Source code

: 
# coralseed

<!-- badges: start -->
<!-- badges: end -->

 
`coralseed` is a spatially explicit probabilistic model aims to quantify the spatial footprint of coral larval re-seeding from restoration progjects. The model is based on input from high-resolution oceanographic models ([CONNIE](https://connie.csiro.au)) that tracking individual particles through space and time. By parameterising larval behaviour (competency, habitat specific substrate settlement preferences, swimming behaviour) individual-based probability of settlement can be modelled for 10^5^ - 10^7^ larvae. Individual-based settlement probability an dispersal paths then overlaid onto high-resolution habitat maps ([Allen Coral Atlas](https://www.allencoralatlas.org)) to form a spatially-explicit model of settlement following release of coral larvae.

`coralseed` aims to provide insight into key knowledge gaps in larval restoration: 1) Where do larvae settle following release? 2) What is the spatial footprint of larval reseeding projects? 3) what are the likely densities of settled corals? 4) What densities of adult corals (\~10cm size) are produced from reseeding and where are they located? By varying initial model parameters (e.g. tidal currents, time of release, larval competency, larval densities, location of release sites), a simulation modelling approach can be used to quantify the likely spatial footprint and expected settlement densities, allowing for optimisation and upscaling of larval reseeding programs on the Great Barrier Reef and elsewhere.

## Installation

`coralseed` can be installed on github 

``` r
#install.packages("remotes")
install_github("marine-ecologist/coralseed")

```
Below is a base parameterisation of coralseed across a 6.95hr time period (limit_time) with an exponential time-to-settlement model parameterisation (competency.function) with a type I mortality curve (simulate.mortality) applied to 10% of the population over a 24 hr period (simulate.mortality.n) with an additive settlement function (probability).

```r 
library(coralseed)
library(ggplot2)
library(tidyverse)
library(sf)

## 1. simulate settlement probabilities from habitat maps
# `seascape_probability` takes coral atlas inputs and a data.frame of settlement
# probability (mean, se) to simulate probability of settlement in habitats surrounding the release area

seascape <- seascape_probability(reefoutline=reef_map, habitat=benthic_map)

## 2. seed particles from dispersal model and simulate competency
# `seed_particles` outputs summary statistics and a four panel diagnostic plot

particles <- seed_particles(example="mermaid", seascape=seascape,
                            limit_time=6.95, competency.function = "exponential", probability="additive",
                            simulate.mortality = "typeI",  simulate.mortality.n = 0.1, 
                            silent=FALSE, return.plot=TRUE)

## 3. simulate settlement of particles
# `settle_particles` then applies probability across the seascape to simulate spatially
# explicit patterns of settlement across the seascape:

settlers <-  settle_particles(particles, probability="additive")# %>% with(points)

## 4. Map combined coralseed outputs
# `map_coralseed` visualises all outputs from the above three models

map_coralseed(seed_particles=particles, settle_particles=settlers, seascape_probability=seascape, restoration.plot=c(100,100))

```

☆ ☆ ☆

_Exercise brief:_
For this exercise, please output exactly the lines above starting at the line with "<!-- badges: end -->" and ending at the line with "of coral larvae.", ends included.

_Task output:_
<!-- badges: end -->

 
`coralseed` is a spatially explicit probabilistic model aims to quantify the spatial footprint of coral larval re-seeding from restoration progjects. The model is based on input from high-resolution oceanographic models ([CONNIE](https://connie.csiro.au)) that tracking individual particles through space and time. By parameterising larval behaviour (competency, habitat specific substrate settlement preferences, swimming behaviour) individual-based probability of settlement can be modelled for 10^5^ - 10^7^ larvae. Individual-based settlement probability an dispersal paths then overlaid onto high-resolution habitat maps ([Allen Coral Atlas](https://www.allencoralatlas.org)) to form a spatially-explicit model of settlement following release of coral larvae.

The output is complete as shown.